Top 5 players chocolate confectionery China 2011-2014
Source: Euromonitor International
In China, Nestlé admits that “they lost touch with the market and they need to reconnect”. Some of the reasons given for these disappointing sales were failing to come up with a product offer that is adapted to a changing consumer that sits between the traditional and the new generation. An example of this was gift giving, which is strongly rooted in Chinese culture, slowly fading away as the Chinese consumer becomes more modern. Therefore one can assume that typical foods that would be given as a gift, such as boxed assortments, would be on the decline. However, the opposite holds true. Boxed assortments in China has shown a double digit growth of 13% in retail value over 2013-2014. Ferrero, which is famed for its boxed assortments and relies heavily on gift giving with its premium assortments, outperformed Nestlé with 19% growth in 2014. It is its premium chocolate status that gives Ferrero its added value, something Nestlé says it wants to aim for too.
Leading brands that are gaining market share in the Chinese chocolate confectionery market are Ferrero Rocher, Hershey’s Kisses and M&M – so what is it that these brands have in common? Not much in terms of product formulation yet continued investment in the Chinese market is paying off. Mars is trying to build iconic brands by opening up its first M&M World flagship store in Shanghai and Hershey is investing heavily to expand distribution through its latest acquisition Shanghai Golden Monkey Food Company in 2014.
Outlook for 2015
In 2015, Nestlé is aiming for organic growth of “around 5%”, expecting similar conditions to 2014. However, with world GDP expected to be lower this year than in 2014 according to the IMF, it’s more likely Nestle will hit the lower end of its 5% aim as the nature of its business is quite GDP-linked. Moving forward, whilst Nestlé is shifting its reliance on food towards health care, it does generate one third of its business from confectionery and frozen processed food. Therefore it is unlikely it will disinvest these categories just yet.
Having said that quite a lot of “loose” sales come from smaller categories such as spreads, pasta, meal replacement and sweet and savoury snacks where sales have been underperforming over the last five years, and have contributed little to overall 2014 growth. Perhaps Nestlé should rebalance its portfolio away from these categories and instead focus on strategically chosen iconic food brands if it wishes to shift its reliance to health care in the longer term.

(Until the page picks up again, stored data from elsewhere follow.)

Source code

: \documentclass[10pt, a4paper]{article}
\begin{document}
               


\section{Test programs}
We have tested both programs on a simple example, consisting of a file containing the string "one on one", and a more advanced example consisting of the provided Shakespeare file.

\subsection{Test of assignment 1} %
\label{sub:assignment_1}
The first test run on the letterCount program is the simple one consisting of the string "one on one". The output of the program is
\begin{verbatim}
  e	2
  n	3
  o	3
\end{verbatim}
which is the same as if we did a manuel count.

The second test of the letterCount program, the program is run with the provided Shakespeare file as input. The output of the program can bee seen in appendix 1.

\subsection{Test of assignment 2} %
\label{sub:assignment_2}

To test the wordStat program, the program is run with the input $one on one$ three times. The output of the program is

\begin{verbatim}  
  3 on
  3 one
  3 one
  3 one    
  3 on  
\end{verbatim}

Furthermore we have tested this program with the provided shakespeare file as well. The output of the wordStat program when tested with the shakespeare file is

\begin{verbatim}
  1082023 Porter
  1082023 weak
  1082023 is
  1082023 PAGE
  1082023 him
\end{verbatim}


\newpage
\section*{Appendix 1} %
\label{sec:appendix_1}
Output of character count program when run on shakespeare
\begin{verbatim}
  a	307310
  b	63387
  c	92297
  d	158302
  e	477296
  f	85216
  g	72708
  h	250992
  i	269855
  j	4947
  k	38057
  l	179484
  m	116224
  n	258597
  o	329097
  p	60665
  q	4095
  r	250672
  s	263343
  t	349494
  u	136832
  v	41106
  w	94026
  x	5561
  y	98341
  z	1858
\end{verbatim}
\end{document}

Nestlé is facing the same headwinds as in 2014 but the group as a whole has still managed to deliver steady growth given the market conditions and will continue to lead global packaged food with a strong 3.4% share in 2014. It will take serious investment and competitive edge for the number two player Mondelez to close the gap with Nestlé. A gap which is roughly equivalent to the combined sales of a handful of Nestlé’s iconic brands: Stouffer’s, Kit Kat and Häagen-Dazs. Yet with the company refocusing its investment on nutrition and healthcare, who is to say that it won’t?